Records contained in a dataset
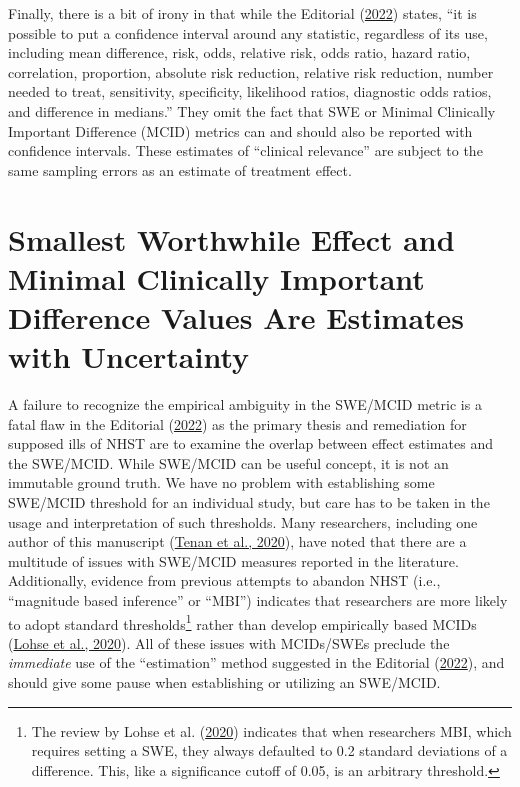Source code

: \documentclass[]{cik}%
\begin{document}
Finally, there is a bit of irony in that while the Editorial
(\protect\hyperlink{ref-elkins2022}{2022}) states, ``it is possible to
put a confidence interval around any statistic, regardless of its use,
including mean difference, risk, odds, relative risk, odds ratio, hazard
ratio, correlation, proportion, absolute risk reduction, relative risk
reduction, number needed to treat, sensitivity, specificity, likelihood
ratios, diagnostic odds ratios, and difference in medians.'' They omit
the fact that SWE or Minimal Clinically Important Difference (MCID)
metrics can and should also be reported with confidence intervals. These
estimates of ``clinical relevance'' are subject to the same sampling
errors as an estimate of treatment effect.

\hypertarget{smallest-worthwhile-effect-and-minimal-clinically-important-difference-values-are-estimates-with-uncertainty}{%
\section{Smallest Worthwhile Effect and Minimal Clinically Important
Difference Values Are Estimates with
Uncertainty}\label{smallest-worthwhile-effect-and-minimal-clinically-important-difference-values-are-estimates-with-uncertainty}}

A failure to recognize the empirical ambiguity in the SWE/MCID metric is
a fatal flaw in the Editorial (\protect\hyperlink{ref-elkins2022}{2022})
as the primary thesis and remediation for supposed ills of NHST are to
examine the overlap between effect estimates and the SWE/MCID. While
SWE/MCID can be useful concept, it is not an immutable ground truth. We
have no problem with establishing some SWE/MCID threshold for an
individual study, but care has to be taken in the usage and
interpretation of such thresholds. Many researchers, including one
author of this manuscript (\protect\hyperlink{ref-tenan2020}{Tenan et
al., 2020}), have noted that there are a multitude of issues with
SWE/MCID measures reported in the literature. Additionally, evidence
from previous attempts to abandon NHST (i.e., ``magnitude based
inference'' or ``MBI'') indicates that researchers are more likely to
adopt standard thresholds\footnote{The review by Lohse et al.
  (\protect\hyperlink{ref-lohse2020systematic}{2020}) indicates that
  when researchers MBI, which requires setting a SWE, they always
  defaulted to 0.2 standard deviations of a difference. This, like a
  significance cutoff of 0.05, is an arbitrary threshold.} rather than
develop empirically based MCIDs
(\protect\hyperlink{ref-lohse2020systematic}{Lohse et al., 2020}). All
of these issues with MCIDs/SWEs preclude the \emph{immediate} use of the
``estimation'' method suggested in the Editorial
(\protect\hyperlink{ref-elkins2022}{2022}), and should give some pause
when establishing or utilizing an SWE/MCID.
\end{document}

**Task details**
Given the data above, which lines hold the string "Editorial"? Return them.

**Exercise response**
Finally, there is a bit of irony in that while the Editorial
a fatal flaw in the Editorial (\protect\hyperlink{ref-elkins2022}{2022})
``estimation'' method suggested in the Editorial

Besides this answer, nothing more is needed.